[WORK REQUEST]:
Scan the entries that follow for the word "название", then report every line in which it appears.

*** PROVIDED ENTRIES ***

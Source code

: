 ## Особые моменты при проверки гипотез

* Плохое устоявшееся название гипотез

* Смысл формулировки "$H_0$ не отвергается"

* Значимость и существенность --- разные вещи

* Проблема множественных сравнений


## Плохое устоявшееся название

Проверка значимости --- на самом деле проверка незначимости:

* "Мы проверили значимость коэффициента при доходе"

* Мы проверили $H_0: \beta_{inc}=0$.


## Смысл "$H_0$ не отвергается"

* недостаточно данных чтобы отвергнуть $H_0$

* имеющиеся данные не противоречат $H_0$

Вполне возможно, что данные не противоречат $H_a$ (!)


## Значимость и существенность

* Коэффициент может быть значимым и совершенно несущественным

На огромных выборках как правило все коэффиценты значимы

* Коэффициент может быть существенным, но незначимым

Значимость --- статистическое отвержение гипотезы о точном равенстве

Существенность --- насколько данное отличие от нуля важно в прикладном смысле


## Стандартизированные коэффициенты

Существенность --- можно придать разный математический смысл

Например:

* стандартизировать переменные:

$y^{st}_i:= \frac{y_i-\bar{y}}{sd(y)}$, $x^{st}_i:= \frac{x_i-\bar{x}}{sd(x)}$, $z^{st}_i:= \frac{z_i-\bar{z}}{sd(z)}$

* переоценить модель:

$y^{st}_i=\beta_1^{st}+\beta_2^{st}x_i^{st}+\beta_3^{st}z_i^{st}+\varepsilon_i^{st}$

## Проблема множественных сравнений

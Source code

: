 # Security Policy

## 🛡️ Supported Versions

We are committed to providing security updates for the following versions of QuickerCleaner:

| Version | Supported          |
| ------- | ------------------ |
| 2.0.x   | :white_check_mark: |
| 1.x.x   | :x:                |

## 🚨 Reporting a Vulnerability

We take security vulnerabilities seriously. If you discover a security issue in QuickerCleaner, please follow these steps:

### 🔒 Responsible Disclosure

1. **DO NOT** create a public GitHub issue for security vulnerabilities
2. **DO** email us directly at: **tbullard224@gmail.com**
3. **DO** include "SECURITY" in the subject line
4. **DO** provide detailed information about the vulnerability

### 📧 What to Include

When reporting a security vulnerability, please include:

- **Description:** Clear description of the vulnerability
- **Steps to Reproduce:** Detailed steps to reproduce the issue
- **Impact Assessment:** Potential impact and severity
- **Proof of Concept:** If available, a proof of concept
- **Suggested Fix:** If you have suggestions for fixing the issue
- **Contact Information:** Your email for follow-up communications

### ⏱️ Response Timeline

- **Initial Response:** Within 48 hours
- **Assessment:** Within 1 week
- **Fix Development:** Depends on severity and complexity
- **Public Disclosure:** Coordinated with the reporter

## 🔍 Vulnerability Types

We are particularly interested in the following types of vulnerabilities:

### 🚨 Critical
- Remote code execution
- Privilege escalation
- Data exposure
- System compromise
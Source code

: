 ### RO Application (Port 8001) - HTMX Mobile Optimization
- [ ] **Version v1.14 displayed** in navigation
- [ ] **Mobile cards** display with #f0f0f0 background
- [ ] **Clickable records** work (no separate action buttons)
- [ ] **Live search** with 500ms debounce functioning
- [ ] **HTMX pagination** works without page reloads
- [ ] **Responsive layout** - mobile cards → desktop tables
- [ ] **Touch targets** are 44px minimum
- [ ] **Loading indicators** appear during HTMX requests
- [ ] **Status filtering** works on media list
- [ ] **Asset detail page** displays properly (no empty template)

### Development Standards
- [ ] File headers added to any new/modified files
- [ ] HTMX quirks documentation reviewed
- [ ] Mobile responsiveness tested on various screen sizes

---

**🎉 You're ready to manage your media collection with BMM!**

*** End of PROVIDED ENTRIES ***

[EXPECTED ANSWER]:
* Плохое устоявшееся название гипотез
## Плохое устоявшееся название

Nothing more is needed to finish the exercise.